### Task directions
Return verbatim the line containing "## 《终结者2：末日审判》在线观看和高清下载-29385" together with all lines that follow it in the records, and no other material.

### Recorded data
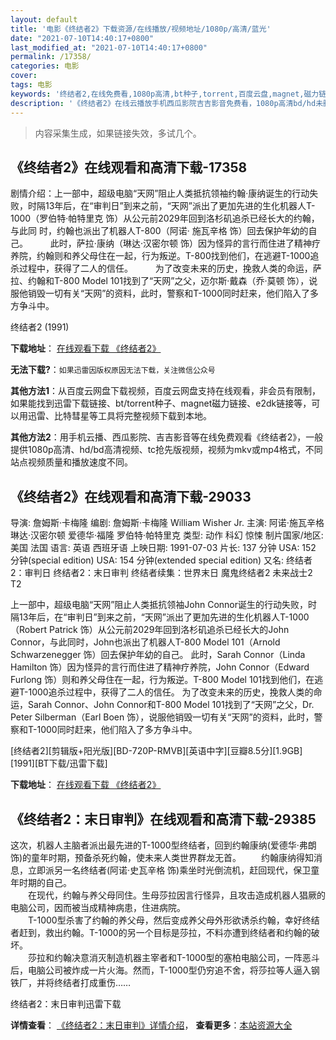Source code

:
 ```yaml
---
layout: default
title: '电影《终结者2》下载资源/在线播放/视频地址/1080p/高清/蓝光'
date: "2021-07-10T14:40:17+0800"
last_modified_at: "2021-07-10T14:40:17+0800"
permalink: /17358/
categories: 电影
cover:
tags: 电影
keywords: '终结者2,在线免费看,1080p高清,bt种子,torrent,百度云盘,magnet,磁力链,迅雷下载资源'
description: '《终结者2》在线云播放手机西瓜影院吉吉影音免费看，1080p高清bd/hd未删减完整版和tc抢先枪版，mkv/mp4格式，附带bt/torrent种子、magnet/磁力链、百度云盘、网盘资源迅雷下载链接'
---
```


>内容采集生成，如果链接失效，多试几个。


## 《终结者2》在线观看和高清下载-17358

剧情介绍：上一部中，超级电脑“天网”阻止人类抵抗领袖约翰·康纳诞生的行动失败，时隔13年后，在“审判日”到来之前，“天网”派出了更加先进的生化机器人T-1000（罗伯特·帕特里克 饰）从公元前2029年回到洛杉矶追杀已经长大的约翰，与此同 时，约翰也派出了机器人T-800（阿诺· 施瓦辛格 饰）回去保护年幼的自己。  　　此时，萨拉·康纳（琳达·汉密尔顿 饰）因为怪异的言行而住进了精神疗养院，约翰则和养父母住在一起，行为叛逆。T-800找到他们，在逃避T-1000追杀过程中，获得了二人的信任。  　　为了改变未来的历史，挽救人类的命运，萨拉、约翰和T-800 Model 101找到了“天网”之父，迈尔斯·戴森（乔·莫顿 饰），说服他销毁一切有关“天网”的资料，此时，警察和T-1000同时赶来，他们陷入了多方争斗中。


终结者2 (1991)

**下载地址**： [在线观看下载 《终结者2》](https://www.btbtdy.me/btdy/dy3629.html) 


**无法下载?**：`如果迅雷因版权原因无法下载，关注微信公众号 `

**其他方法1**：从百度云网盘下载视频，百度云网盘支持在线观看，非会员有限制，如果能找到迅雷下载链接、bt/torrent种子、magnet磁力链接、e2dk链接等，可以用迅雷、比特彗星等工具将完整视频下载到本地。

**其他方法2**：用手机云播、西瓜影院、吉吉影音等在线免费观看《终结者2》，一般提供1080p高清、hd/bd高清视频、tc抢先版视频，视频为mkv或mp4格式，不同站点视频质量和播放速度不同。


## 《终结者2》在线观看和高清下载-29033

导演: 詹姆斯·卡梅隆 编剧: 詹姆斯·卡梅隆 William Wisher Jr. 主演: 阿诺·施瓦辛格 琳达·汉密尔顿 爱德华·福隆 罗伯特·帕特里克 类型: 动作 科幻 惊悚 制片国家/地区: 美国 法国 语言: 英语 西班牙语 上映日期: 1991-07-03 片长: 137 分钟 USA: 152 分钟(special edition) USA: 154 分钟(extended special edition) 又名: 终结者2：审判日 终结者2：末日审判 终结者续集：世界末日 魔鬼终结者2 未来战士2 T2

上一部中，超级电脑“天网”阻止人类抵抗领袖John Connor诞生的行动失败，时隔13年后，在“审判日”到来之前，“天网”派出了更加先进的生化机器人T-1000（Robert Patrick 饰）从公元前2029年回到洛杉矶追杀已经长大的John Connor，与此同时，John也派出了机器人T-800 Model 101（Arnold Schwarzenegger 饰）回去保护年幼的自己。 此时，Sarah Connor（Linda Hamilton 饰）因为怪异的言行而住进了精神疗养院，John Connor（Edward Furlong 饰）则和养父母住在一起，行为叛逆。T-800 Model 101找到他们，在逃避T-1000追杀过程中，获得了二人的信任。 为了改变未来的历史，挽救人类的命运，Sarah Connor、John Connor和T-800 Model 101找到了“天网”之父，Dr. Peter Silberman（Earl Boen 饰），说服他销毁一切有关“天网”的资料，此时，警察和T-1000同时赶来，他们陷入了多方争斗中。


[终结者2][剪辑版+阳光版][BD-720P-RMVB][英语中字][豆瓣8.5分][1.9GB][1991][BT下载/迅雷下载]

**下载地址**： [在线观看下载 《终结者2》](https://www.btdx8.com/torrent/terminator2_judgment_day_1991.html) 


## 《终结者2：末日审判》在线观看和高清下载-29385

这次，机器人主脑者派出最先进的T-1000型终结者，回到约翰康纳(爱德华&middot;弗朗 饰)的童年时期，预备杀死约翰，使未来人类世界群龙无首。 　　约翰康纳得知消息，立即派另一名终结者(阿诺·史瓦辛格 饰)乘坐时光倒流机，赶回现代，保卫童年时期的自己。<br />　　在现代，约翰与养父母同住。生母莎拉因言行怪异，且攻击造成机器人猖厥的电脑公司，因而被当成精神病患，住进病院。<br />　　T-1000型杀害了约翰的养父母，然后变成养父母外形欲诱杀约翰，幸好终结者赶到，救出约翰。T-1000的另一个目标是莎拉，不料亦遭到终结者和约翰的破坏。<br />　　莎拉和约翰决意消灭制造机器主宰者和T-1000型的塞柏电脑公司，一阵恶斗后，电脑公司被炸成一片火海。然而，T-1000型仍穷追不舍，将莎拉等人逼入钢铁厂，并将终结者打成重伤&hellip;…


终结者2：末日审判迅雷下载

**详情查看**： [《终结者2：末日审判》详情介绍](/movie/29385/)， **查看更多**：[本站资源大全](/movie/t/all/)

### Result of the task
## 《终结者2：末日审判》在线观看和高清下载-29385

这次，机器人主脑者派出最先进的T-1000型终结者，回到约翰康纳(爱德华&middot;弗朗 饰)的童年时期，预备杀死约翰，使未来人类世界群龙无首。 　　约翰康纳得知消息，立即派另一名终结者(阿诺·史瓦辛格 饰)乘坐时光倒流机，赶回现代，保卫童年时期的自己。<br />　　在现代，约翰与养父母同住。生母莎拉因言行怪异，且攻击造成机器人猖厥的电脑公司，因而被当成精神病患，住进病院。<br />　　T-1000型杀害了约翰的养父母，然后变成养父母外形欲诱杀约翰，幸好终结者赶到，救出约翰。T-1000的另一个目标是莎拉，不料亦遭到终结者和约翰的破坏。<br />　　莎拉和约翰决意消灭制造机器主宰者和T-1000型的塞柏电脑公司，一阵恶斗后，电脑公司被炸成一片火海。然而，T-1000型仍穷追不舍，将莎拉等人逼入钢铁厂，并将终结者打成重伤&hellip;…


终结者2：末日审判迅雷下载

**详情查看**： [《终结者2：末日审判》详情介绍](/movie/29385/)， **查看更多**：[本站资源大全](/movie/t/all/)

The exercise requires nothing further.